Material for this exercise:
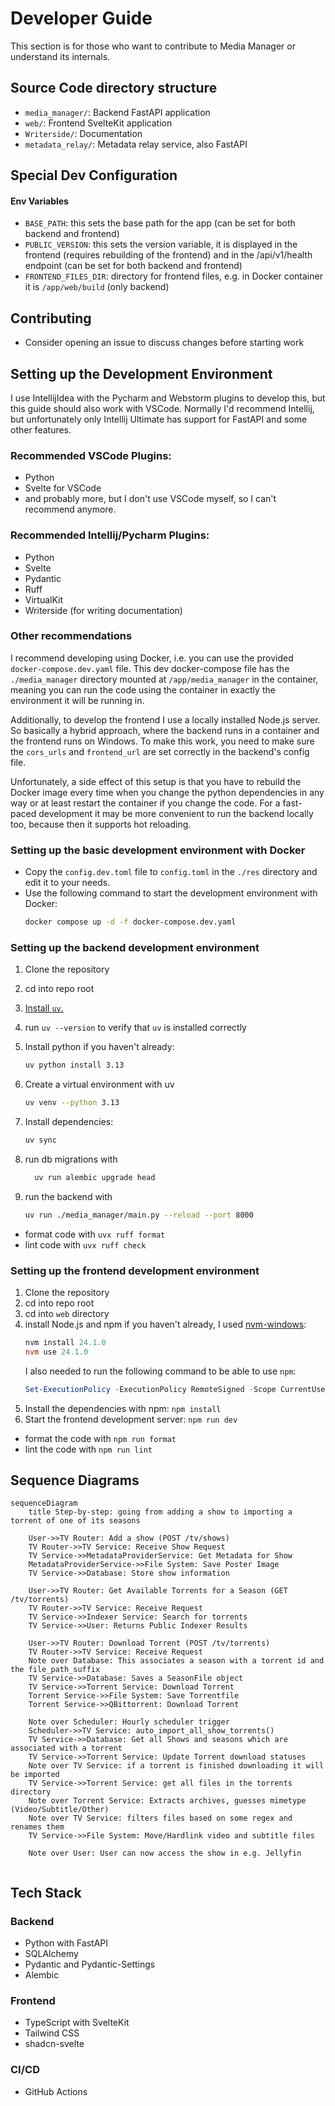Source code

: # Developer Guide

This section is for those who want to contribute to Media Manager or understand its internals.

## Source Code directory structure

- `media_manager/`: Backend FastAPI application
- `web/`: Frontend SvelteKit application
- `Writerside/`: Documentation
- `metadata_relay/`: Metadata relay service, also FastAPI

## Special Dev Configuration

#### Env Variables

- `BASE_PATH`: this sets the base path for the app (can be set for both backend and frontend)
- `PUBLIC_VERSION`: this sets the version variable, it is displayed in the frontend (requires rebuilding of the
  frontend) and in the /api/v1/health endpoint (can be set for both backend and frontend)
- `FRONTEND_FILES_DIR`: directory for frontend files, e.g. in Docker container it is `/app/web/build` (only backend)

## Contributing

- Consider opening an issue to discuss changes before starting work

## Setting up the Development Environment

I use IntellijIdea with the Pycharm and Webstorm plugins to develop this, but this guide should also work with VSCode.
Normally I'd recommend Intellij, but unfortunately only Intellij Ultimate has support for FastAPI and some other
features.

### Recommended VSCode Plugins:

- Python
- Svelte for VSCode
- and probably more, but I don't use VSCode myself, so I can't recommend anymore.

### Recommended Intellij/Pycharm Plugins:

- Python
- Svelte
- Pydantic
- Ruff
- VirtualKit
- Writerside (for writing documentation)

### Other recommendations

I recommend developing using Docker, i.e. you can use the provided `docker-compose.dev.yaml` file. This dev
docker-compose file has the `./media_manager` directory mounted at `/app/media_manager` in the container, meaning you
can run the code using the container in exactly the environment it will be running in.

Additionally, to develop the frontend I use a locally installed Node.js server. So basically a hybrid approach, where
the backend runs in a container and the frontend runs on Windows. To make this work, you need to make sure the
`cors_urls` and `frontend_url` are set correctly in the backend's config file.

Unfortunately, a side effect of this setup is that you have to rebuild the Docker image every time when you change the
python dependencies in any way or at least restart the container if you change the code. For a fast-paced development it
may be more convenient to run the backend locally too, because then it supports hot reloading.

### Setting up the basic development environment with Docker

- Copy the `config.dev.toml` file to `config.toml` in the `./res` directory and edit it to your needs.
- Use the following command to start the development environment with Docker:
    ```bash
    docker compose up -d -f docker-compose.dev.yaml
    ```

### Setting up the backend development environment

1. Clone the repository
2. cd into repo root
3. [Install `uv`.](https://docs.astral.sh/uv/getting-started/installation/)
4. run `uv --version` to verify that `uv` is installed correctly
5. Install python if you haven't already:
    ```bash
    uv python install 3.13
    ```
6. Create a virtual environment with uv
    ```bash
    uv venv --python 3.13
    ```

7. Install dependencies:
    ```bash
    uv sync
    ```

8. run db migrations with
    ```bash
      uv run alembic upgrade head
   ```

9. run the backend with
    ```bash
    uv run ./media_manager/main.py --reload --port 8000
    ```

- format code with `uvx ruff format`
- lint code with `uvx ruff check`

### Setting up the frontend development environment

1. Clone the repository
2. cd into repo root
3. cd into `web` directory
4. install Node.js and npm if you haven't already, I
   used [nvm-windows](https://github.com/coreybutler/nvm-windows?tab=readme-ov-file):
    ```powershell
    nvm install 24.1.0
    nvm use 24.1.0
    ```
   I also needed to run the following command to be able to use `npm`:
   ```powershell
   Set-ExecutionPolicy -ExecutionPolicy RemoteSigned -Scope CurrentUser
   ```
5. Install the dependencies with npm: `npm install`
6. Start the frontend development server: `npm run dev`

- format the code with `npm run format`
- lint the code with `npm run lint`

## Sequence Diagrams

```mermaid
sequenceDiagram
    title Step-by-step: going from adding a show to importing a torrent of one of its seasons
    
    User->>TV Router: Add a show (POST /tv/shows)
    TV Router->>TV Service: Receive Show Request
    TV Service->>MetadataProviderService: Get Metadata for Show
    MetadataProviderService->>File System: Save Poster Image
    TV Service->>Database: Store show information

    User->>TV Router: Get Available Torrents for a Season (GET /tv/torrents)
    TV Router->>TV Service: Receive Request
    TV Service->>Indexer Service: Search for torrents
    TV Service->>User: Returns Public Indexer Results

    User->>TV Router: Download Torrent (POST /tv/torrents)
    TV Router->>TV Service: Receive Request
    Note over Database: This associates a season with a torrent id and the file_path_suffix
    TV Service->>Database: Saves a SeasonFile object
    TV Service->>Torrent Service: Download Torrent
    Torrent Service->>File System: Save Torrentfile
    Torrent Service->>QBittorrent: Download Torrent

    Note over Scheduler: Hourly scheduler trigger
    Scheduler->>TV Service: auto_import_all_show_torrents()
    TV Service->>Database: Get all Shows and seasons which are associated with a torrent
    TV Service->>Torrent Service: Update Torrent download statuses
    Note over TV Service: if a torrent is finished downloading it will be imported
    TV Service->>Torrent Service: get all files in the torrents directory
    Note over Torrent Service: Extracts archives, guesses mimetype (Video/Subtitle/Other)
    Note over TV Service: filters files based on some regex and renames them
    TV Service->>File System: Move/Hardlink video and subtitle files

    Note over User: User can now access the show in e.g. Jellyfin


```

## Tech Stack

### Backend

- Python with FastAPI
- SQLAlchemy
- Pydantic and Pydantic-Settings
- Alembic

### Frontend

- TypeScript with SvelteKit
- Tailwind CSS
- shadcn-svelte

### CI/CD

- GitHub Actions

Problem to solve: Check every line above for the string "Pydantic", and copy the ones that have it.

Solution for this exercise:
- Pydantic
- Pydantic and Pydantic-Settings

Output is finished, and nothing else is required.